[Opening Available data section]

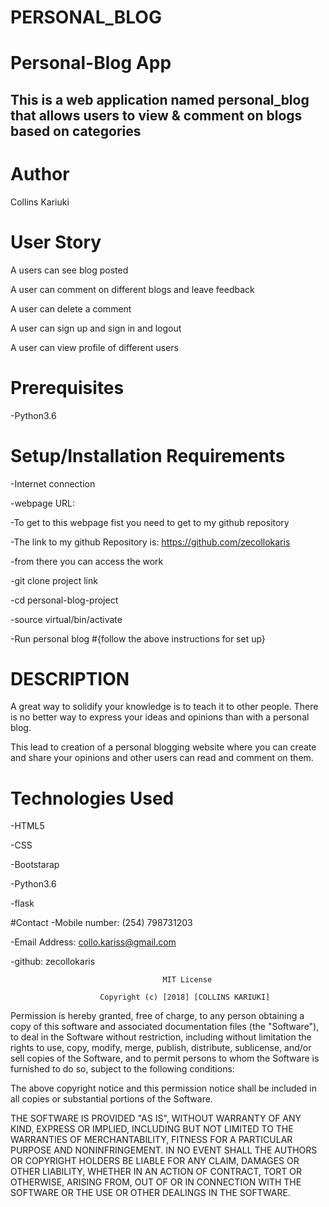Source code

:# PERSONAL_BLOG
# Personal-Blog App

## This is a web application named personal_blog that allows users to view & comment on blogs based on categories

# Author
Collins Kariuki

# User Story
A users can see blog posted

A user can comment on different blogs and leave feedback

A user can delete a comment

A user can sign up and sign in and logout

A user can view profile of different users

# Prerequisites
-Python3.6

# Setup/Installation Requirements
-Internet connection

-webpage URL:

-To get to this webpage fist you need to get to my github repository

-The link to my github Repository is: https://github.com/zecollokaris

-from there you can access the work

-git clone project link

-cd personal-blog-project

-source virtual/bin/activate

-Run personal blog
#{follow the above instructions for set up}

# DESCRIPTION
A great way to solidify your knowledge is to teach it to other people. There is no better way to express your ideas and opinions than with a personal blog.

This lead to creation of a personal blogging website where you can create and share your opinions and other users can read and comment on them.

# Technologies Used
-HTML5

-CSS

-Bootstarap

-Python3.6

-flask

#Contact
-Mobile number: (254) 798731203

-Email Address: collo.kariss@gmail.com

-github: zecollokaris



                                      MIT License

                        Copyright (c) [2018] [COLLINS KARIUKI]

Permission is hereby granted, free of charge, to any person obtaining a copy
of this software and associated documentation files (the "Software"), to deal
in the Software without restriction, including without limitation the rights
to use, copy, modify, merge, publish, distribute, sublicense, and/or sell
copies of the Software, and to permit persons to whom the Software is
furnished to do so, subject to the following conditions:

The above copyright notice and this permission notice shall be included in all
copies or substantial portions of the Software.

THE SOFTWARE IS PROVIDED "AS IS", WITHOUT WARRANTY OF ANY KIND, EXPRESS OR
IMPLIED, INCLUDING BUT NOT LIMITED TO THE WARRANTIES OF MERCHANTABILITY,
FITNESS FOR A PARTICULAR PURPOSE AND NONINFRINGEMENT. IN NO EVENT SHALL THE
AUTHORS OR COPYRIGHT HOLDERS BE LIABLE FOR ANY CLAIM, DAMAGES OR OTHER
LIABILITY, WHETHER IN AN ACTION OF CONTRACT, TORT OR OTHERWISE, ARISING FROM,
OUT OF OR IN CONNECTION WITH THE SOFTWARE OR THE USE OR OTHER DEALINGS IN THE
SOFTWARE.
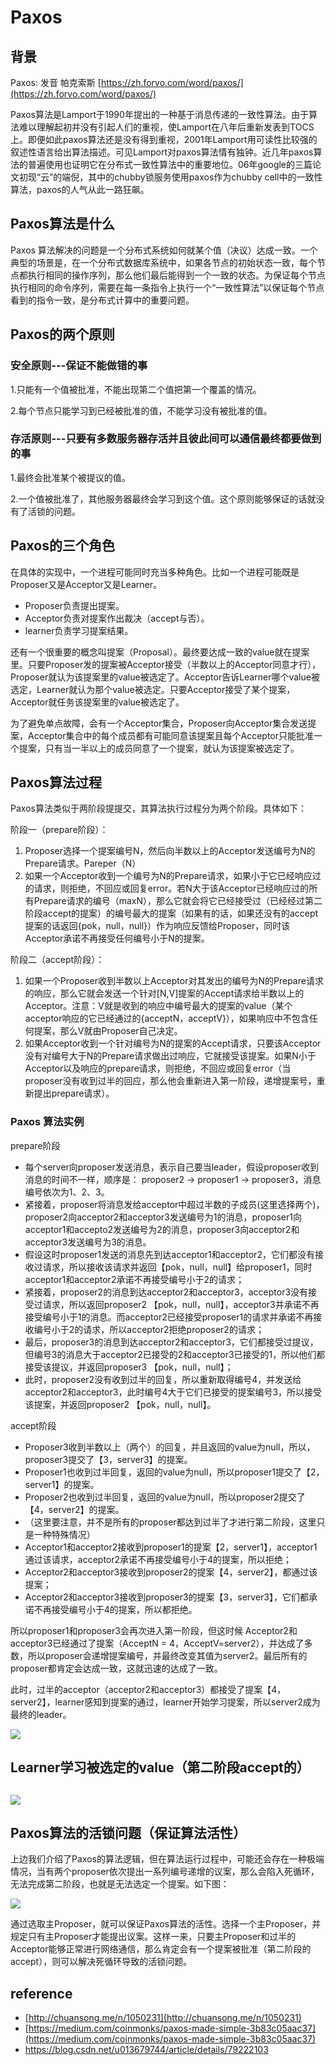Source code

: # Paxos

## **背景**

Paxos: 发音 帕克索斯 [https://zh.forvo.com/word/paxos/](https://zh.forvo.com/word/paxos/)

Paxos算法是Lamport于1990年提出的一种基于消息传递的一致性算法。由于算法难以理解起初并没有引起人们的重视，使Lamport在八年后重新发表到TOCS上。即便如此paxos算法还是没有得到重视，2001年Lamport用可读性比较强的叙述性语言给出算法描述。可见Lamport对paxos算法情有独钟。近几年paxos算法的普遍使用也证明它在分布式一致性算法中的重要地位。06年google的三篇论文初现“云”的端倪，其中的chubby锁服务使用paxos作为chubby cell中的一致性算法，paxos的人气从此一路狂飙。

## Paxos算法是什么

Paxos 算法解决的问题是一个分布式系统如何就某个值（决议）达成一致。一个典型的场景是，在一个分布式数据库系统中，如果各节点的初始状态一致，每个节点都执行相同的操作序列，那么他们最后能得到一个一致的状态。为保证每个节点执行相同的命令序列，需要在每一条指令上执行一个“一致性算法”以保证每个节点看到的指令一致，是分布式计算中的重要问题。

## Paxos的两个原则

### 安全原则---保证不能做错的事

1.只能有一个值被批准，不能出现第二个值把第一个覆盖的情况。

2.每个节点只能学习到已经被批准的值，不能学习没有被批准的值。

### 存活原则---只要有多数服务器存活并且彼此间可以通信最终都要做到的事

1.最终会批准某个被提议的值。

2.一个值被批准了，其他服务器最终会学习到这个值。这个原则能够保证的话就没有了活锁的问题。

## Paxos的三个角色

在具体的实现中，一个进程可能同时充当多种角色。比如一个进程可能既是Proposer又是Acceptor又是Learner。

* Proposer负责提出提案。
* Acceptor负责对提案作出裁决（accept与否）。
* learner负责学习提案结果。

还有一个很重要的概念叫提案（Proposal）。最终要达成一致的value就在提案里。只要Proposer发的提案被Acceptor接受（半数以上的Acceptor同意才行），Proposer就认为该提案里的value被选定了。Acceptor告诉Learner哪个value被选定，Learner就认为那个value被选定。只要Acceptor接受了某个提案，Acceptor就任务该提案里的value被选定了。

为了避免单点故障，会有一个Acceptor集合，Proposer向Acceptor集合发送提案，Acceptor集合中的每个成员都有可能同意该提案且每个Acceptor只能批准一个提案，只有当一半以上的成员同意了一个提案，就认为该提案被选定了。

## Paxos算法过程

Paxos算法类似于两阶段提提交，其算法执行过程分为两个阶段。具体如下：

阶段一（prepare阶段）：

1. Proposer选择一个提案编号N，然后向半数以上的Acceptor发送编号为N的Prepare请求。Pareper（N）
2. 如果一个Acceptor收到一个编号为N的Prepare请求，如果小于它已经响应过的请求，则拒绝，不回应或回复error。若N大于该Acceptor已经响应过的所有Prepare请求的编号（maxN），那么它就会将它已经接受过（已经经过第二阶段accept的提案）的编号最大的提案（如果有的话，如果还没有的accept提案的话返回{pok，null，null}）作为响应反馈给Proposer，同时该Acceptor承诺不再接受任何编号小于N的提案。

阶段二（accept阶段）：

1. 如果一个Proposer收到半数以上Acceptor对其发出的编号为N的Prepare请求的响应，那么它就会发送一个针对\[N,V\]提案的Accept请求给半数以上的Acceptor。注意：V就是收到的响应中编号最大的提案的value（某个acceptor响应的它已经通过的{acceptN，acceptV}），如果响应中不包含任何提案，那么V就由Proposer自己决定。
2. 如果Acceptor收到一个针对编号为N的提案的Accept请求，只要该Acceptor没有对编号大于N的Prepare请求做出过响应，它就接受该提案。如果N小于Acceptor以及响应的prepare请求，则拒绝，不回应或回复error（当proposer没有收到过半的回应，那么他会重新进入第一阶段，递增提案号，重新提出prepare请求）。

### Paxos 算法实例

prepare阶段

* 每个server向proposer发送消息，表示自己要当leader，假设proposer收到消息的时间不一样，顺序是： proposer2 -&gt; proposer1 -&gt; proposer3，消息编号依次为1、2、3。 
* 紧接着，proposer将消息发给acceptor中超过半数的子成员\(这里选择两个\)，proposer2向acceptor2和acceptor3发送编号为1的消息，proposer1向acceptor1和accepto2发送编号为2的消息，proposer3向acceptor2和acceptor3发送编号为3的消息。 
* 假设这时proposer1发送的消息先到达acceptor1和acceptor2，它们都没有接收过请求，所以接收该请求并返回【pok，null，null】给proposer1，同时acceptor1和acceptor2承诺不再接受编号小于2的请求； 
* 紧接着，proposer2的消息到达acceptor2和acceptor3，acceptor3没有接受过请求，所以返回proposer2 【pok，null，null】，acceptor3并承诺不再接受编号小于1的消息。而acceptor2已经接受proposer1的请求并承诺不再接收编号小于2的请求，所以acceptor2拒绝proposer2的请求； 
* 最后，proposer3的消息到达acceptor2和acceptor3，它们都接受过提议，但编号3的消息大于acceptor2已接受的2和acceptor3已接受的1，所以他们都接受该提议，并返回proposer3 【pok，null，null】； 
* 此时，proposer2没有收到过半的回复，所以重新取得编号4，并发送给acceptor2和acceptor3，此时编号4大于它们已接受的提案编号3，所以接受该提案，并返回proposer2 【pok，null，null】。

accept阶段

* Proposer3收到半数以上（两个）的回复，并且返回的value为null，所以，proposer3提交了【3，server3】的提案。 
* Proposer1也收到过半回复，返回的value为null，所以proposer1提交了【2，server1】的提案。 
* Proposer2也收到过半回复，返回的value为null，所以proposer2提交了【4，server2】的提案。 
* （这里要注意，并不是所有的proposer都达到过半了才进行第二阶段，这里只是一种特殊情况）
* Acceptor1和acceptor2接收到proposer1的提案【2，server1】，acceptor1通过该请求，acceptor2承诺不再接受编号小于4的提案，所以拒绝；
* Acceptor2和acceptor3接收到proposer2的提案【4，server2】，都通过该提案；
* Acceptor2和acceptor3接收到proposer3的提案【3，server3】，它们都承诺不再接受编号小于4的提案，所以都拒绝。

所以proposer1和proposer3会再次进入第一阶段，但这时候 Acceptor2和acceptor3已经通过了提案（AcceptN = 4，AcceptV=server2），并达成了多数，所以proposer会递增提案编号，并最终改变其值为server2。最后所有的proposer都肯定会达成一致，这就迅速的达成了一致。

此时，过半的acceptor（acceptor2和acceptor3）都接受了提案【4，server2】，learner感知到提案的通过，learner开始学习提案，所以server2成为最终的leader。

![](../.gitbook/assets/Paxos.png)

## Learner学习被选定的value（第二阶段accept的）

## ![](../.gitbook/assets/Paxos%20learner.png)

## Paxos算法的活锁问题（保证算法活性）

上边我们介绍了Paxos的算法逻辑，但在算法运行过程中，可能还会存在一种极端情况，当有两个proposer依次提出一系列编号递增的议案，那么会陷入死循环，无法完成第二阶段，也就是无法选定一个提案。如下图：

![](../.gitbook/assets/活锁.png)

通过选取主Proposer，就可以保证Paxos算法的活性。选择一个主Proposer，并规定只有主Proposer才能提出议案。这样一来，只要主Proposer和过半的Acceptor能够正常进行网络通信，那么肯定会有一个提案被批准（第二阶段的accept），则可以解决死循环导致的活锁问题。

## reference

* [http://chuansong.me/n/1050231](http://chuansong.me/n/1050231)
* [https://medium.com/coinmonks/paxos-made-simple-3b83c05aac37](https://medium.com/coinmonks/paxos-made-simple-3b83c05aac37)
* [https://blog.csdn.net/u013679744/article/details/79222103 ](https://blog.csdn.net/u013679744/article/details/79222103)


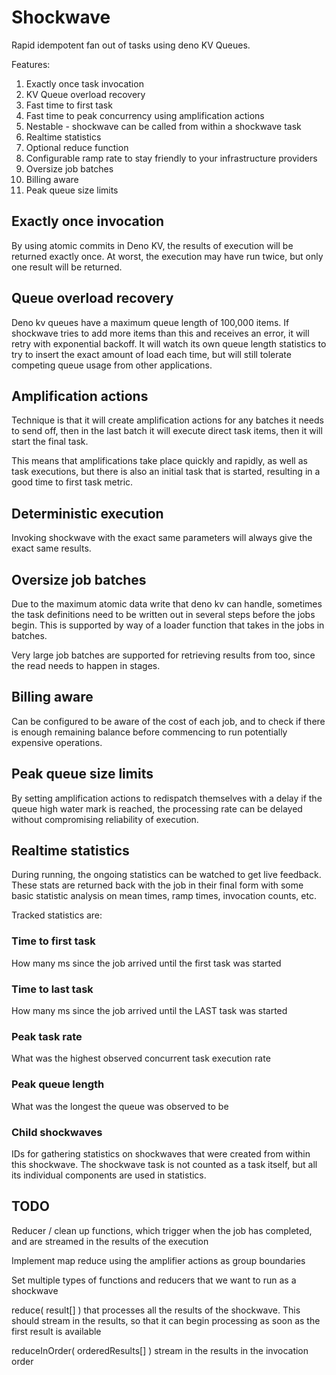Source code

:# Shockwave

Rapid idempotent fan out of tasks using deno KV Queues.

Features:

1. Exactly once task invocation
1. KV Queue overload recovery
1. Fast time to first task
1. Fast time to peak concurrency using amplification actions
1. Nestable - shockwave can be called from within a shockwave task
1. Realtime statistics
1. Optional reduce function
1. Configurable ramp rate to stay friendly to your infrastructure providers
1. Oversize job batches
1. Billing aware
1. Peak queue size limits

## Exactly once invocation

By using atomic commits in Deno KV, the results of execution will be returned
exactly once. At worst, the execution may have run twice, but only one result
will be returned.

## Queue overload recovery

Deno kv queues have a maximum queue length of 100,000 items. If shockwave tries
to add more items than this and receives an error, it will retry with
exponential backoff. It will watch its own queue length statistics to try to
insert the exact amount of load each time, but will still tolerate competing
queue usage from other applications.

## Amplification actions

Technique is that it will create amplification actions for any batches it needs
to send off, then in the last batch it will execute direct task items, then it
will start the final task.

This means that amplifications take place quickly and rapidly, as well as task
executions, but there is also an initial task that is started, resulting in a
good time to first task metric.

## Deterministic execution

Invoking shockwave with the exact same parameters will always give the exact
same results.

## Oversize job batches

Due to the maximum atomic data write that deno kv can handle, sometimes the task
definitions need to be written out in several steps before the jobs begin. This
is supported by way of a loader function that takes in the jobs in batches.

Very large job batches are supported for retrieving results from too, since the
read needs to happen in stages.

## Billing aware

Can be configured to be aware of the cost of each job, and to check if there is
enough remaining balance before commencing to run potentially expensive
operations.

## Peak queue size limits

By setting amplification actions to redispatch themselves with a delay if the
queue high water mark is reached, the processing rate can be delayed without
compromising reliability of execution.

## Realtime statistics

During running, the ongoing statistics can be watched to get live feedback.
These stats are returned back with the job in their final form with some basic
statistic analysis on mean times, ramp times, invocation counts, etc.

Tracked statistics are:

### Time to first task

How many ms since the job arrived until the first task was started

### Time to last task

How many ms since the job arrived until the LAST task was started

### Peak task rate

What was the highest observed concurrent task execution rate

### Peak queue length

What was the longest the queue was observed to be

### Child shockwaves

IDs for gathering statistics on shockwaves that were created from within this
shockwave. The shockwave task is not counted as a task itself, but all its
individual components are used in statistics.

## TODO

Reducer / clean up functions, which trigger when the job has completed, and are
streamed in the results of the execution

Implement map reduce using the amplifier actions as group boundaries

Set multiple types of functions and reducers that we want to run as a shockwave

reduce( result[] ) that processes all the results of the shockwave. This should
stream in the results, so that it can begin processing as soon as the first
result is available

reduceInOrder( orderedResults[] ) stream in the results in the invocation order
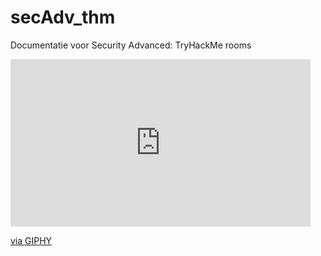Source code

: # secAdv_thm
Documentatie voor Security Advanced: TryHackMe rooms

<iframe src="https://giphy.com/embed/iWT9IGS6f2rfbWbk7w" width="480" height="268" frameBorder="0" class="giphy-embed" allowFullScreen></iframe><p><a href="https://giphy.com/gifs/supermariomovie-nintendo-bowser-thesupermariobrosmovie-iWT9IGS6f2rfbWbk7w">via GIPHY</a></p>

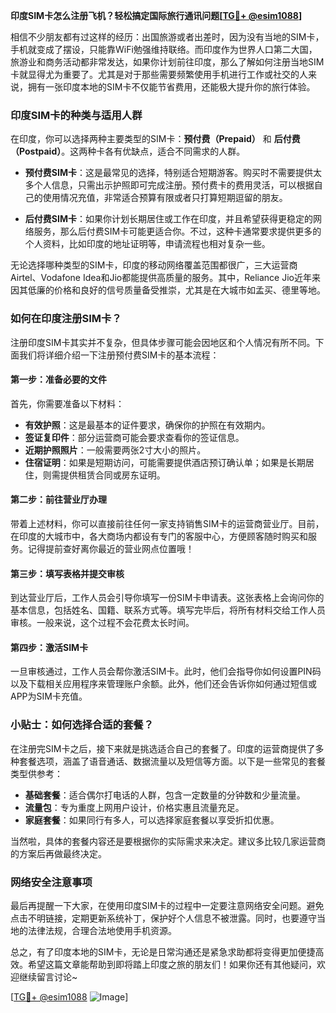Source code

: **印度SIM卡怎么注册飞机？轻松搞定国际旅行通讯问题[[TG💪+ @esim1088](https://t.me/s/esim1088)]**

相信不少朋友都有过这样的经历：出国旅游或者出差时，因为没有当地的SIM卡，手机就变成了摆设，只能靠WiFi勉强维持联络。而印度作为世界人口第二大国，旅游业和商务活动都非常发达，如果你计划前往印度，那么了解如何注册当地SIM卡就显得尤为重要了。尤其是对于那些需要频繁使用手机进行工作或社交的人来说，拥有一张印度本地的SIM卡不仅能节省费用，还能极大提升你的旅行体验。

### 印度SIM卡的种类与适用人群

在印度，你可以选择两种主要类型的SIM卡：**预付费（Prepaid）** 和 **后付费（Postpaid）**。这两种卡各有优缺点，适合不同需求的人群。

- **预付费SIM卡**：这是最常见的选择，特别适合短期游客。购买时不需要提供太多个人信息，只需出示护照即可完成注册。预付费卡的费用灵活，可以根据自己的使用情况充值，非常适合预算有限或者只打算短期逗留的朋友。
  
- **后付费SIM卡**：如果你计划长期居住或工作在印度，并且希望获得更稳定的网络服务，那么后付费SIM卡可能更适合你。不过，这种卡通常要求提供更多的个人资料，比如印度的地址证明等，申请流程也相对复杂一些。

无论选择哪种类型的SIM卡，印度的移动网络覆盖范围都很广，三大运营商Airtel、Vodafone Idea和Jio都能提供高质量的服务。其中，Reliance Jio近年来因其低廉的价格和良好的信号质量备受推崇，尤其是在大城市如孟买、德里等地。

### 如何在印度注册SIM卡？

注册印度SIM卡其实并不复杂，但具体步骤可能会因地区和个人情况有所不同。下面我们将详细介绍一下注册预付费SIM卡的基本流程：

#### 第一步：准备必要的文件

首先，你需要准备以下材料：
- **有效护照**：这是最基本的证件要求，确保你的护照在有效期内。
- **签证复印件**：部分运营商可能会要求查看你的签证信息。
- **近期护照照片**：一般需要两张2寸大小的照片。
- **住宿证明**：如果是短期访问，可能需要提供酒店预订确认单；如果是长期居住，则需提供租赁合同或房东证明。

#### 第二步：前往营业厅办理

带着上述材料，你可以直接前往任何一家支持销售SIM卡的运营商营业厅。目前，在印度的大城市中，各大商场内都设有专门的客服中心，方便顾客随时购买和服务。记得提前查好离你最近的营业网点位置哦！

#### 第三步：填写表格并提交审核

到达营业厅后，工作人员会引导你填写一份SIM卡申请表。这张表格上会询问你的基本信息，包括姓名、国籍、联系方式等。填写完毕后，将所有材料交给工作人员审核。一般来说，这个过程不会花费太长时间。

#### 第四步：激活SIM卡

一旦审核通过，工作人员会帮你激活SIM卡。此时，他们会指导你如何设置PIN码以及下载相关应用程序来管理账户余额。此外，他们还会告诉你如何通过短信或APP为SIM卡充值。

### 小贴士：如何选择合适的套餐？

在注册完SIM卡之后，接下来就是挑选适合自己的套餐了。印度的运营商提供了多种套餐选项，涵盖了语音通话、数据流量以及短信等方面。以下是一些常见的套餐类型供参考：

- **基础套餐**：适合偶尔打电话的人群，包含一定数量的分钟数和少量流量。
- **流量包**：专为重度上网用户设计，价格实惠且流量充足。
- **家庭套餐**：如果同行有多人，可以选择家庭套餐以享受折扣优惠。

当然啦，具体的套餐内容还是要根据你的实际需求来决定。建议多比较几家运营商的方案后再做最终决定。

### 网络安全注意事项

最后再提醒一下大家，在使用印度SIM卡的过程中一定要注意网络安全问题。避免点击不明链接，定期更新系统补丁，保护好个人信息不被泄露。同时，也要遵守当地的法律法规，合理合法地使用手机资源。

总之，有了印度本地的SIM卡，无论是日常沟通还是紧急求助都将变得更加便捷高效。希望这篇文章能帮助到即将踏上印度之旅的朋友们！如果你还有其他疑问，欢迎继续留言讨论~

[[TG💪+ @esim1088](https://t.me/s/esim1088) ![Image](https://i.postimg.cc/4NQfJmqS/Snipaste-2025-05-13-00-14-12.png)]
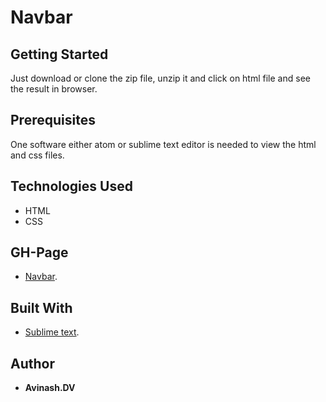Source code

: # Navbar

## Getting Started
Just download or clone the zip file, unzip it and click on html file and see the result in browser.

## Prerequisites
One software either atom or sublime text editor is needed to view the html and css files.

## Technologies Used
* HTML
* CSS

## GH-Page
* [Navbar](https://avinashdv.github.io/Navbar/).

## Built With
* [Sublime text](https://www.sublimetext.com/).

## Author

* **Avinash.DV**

[Closing Available data section]

Exercise aim> What you give back should be only the lines of the records above, starting at the line with "### Time to first task" and ending at the line with "IDs for gathering", restated word for word.

Response area>
### Time to first task

How many ms since the job arrived until the first task was started

### Time to last task

How many ms since the job arrived until the LAST task was started

### Peak task rate

What was the highest observed concurrent task execution rate

### Peak queue length

What was the longest the queue was observed to be

### Child shockwaves

IDs for gathering statistics on shockwaves that were created from within this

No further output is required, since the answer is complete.